To build on this data, Dr. Sierra Potchanant will work with the Precision Genomics team at IU Health to gather samples from AML patients at Riley Hospital for Children at IU Health. Using these, she will assess the effects of pharmacological inhibition of PLK1 in Fanconi anemia-related leukemia, and may provide a preclinical rationale for the development of precision treatments for vulnerable pediatric cancer patients with Fanconi anemia and AML.
Jamie Felton, MD
Assistant Professor of Clinical Pediatrics
Project title: Exosomal microRNA cargo facilitates islet-immune cell interaction to drive Type 1 diabetes
Type 1 diabetes is a chronic and costly autoimmune disease in which the body no longer produces the insulin hormone that regulates blood sugar levels. Each year, about 64,000 people—mostly children and adolescents--are diagnosed with Type 1 diabetes. For the rest of their lives, they will require insulin therapy to survive.
Dr. Felton’s research focuses on the interaction between beta cells, which produce insulin, and immune cells called B lymphocytes, or B cells. Specifically, she looks at how B cells and beta cells communicate with one another to initiate the destruction of beta cells and eventual onset of Type 1 diabetes.
Earlier studies from Dr. Felton and her colleagues suggested that some dysfunctional beta cells secrete a communication mechanism called exosomes that transfer a specific type of microRNA, miR-21. Their data suggest that this process could theoretically trigger an inflammatory response in B cells, resulting in the pivotal moment at which some people become at-risk for developing Type 1 diabetes.

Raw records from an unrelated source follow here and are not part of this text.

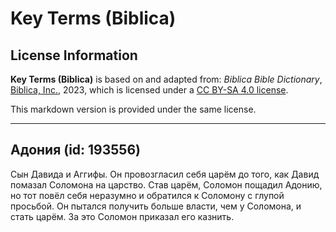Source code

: # Key Terms (Biblica)

## License Information

**Key Terms (Biblica)** is based on and adapted from: _Biblica Bible Dictionary_, [Biblica, Inc.](https://www.biblica.com/), 2023, which is licensed under a [CC BY-SA 4.0 license](https://creativecommons.org/licenses/by-sa/4.0/legalcode.en).

This markdown version is provided under the same license.



--------------------------------

## Адония (id: 193556)

Сын Давида и Аггифы. Он провозгласил себя царём до того, как Давид помазал Соломона на царство. Став царём, Соломон пощадил Адонию, но тот повёл себя неразумно и обратился к Соломону с глупой просьбой. Он пытался получить больше власти, чем у Соломона, и стать царём. За это Соломон приказал его казнить. 


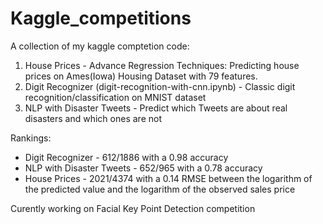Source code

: # Kaggle_competitions
A collection of my kaggle comptetion code:

1. House Prices - Advance Regression Techniques: Predicting house prices on Ames(Iowa) Housing Dataset with 79 features.
2. Digit Recognizer (digit-recognition-with-cnn.ipynb) - Classic digit recognition/classification on MNIST dataset 
3. NLP with Disaster Tweets - Predict which Tweets are about real disasters and which ones are not
 
Rankings:
- Digit Recognizer - 612/1886 with a 0.98 accuracy
- NLP with Disaster Tweets - 652/965 with a 0.78 accuracy
- House Prices - 2021/4374 with a 0.14 RMSE between the logarithm of the predicted value and the logarithm of the observed sales price

Curently working on Facial Key Point Detection competition
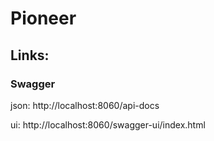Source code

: # Pioneer

## Links:

### Swagger
json: http://localhost:8060/api-docs

ui: http://localhost:8060/swagger-ui/index.html
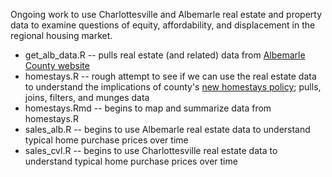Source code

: Ongoing work to use Charlottesville and Albemarle real estate and property data to examine questions of equity, affordability, and displacement in the regional housing market.

* get_alb_data.R -- pulls real estate (and related) data from [Albemarle County website](http://www.albemarle.org/department.asp?department=gds&relpage=3914)
* homestays.R -- rough attempt to see if we can use the real estate data to understand the implications of county's [new homestays policy](http://www.albemarle.org/department.asp?department=cdd&relpage=22028); pulls, joins, filters, and munges data
* homestays.Rmd -- begins to map and summarize data from homestays.R   
* sales_alb.R -- begins to use Albemarle real estate data to understand typical home purchase prices over time
* sales_cvl.R -- begins to use Charlottesville real estate data to understand typical home purchase prices over time

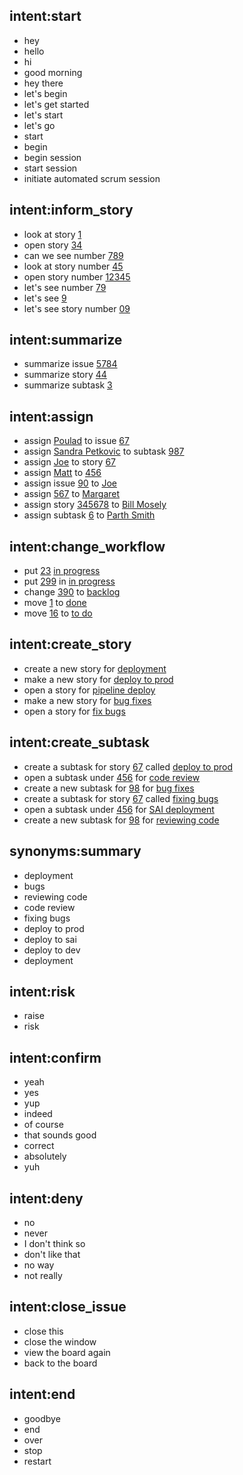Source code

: ## intent:start
- hey
- hello
- hi
- good morning
- hey there
- let's begin
- let's get started
- let's start
- let's go
- start
- begin
- begin session
- start session
- initiate automated scrum session

## intent:inform_story
- look at story [1](story_id)
- open story [34](story_id)
- can we see number [789](story_id)
- look at story number [45](story_id)
- open story number [12345](story_id)
- let's see number [79](story_id)
- let's see [9](story_id)
- let's see story number [09](story_id)

## intent:summarize
- summarize issue [5784](story_id)
- summarize story [44](story_id)
- summarize subtask [3](story_id)

## intent:assign
- assign [Poulad](names) to issue [67](story_id)
- assign [Sandra Petkovic](names) to subtask [987](story_id)
- assign [Joe](names) to story [67](story_id)
- assign [Matt](names) to [456](story_id)
- assign issue [90](story_id) to [Joe](names)
- assign [567](story_id) to [Margaret](names)
- assign story [345678](story_id) to [Bill Mosely](names)
- assign subtask [6](story_id) to [Parth Smith](names)

<!-- ## lookup:names
../names.txt -->

## intent:change_workflow
- put [23](story_id) [in progress](workflow)
- put [299](story_id) in [in progress](workflow)
- change [390](story_id) to [backlog](workflow)
- move [1](story_id) to [done](workflow)
- move [16](story_id) to [to do](workflow)

## intent:create_story
- create a new story for [deployment](summary)
- make a new story for [deploy to prod](summary)
- open a story for [pipeline deploy](summary)
- make a new story for [bug fixes](summary)
- open a story for [fix bugs](summary)

## intent:create_subtask
- create a subtask for story [67](story_id) called [deploy to prod](summary)
- open a subtask under [456](story_id) for [code review](summary)
- create a new subtask for [98](story_id) for [bug fixes](summary)
- create a subtask for story [67](story_id) called [fixing bugs](summary)
- open a subtask under [456](story_id) for [SAI deployment](summary)
- create a new subtask for [98](story_id) for [reviewing code](summary)

## synonyms:summary
- deployment
- bugs
- reviewing code
- code review
- fixing bugs
- deploy to prod
- deploy to sai
- deploy to dev
- deployment

## intent:risk
- raise
- risk

## intent:confirm
- yeah
- yes
- yup
- indeed
- of course
- that sounds good
- correct
- absolutely
- yuh

## intent:deny
- no
- never
- I don't think so
- don't like that
- no way
- not really

## intent:close_issue
- close this
- close the window
- view the board again
- back to the board

## intent:end
- goodbye
- end
- over
- stop
- restart
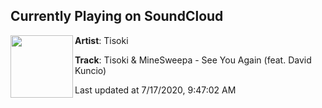 ## Currently Playing on SoundCloud

[<img align="left" width="100" src="https://i1.sndcdn.com/artworks-ACrsU1CkRu3pTqyp-6cAKMA-t50x50.jpg">](https://soundcloud.com/tisoki/seeyouagain?in=saxurn/sets/virii)

**Artist**: Tisoki 

**Track**: Tisoki & MineSweepa - See You Again (feat. David Kuncio)

Last updated at 7/17/2020, 9:47:02 AM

Dr. Felton’s project will further define these communication mechanisms between beta cells and B cells while establishing previously unidentified indicators, or biomarkers, that suggest risk for Type 1 diabetes. Collectively, this work paves the way for earlier intervention and possible disease delay or even prevention for children at risk for Type 1 diabetes.
Jie Jiang, PhD
Assistant Research Professor of Pediatrics
Project title: The role of GCN2 in leukemia progression and targeting therapeutics
Cancer cells are adaptive—that’s why they’re so prolific. For patients with T-acute lymphoblastic leukemia (T-ALL), this adaptivity leads to a worse prognosis than in any other form of ALL, which is the most common type of blood cancer in children. Relapse occurs in about one-fourth of pediatric T-ALL patients, and survival after relapse is below 25%.
Dr. Jiang’s research focuses on targeting the nutrient of cancers--amino acids--for cancer treatment. However, cancer cells use a critical adaptive pathway through a kinase called GCN2, which it then exploits to supplement the nutrient to feed the cancers.
Dr. Jiang’s work has established promising data from both a novel Kras mutation-driven mouse T-ALL model and human pediatric patient samples, proving that targeting GCN2 in addition to nutrient depletion (like common chemotherapies for ALL, such as L-asparaginase) could be an effective combination therapy for T-ALL.
Importantly, this project will lay the groundwork for better understanding of the role of adaptive metabolic response in chemo-resistant T-ALL. Meanwhile, this work establishes rationale for targeting the GCN2 adaptive pathway to improve outcomes for T-ALL patients, and will shed light on applying this nutrient-depleting strategy for targeting the “undruggable” Kras mutation-driven cancers.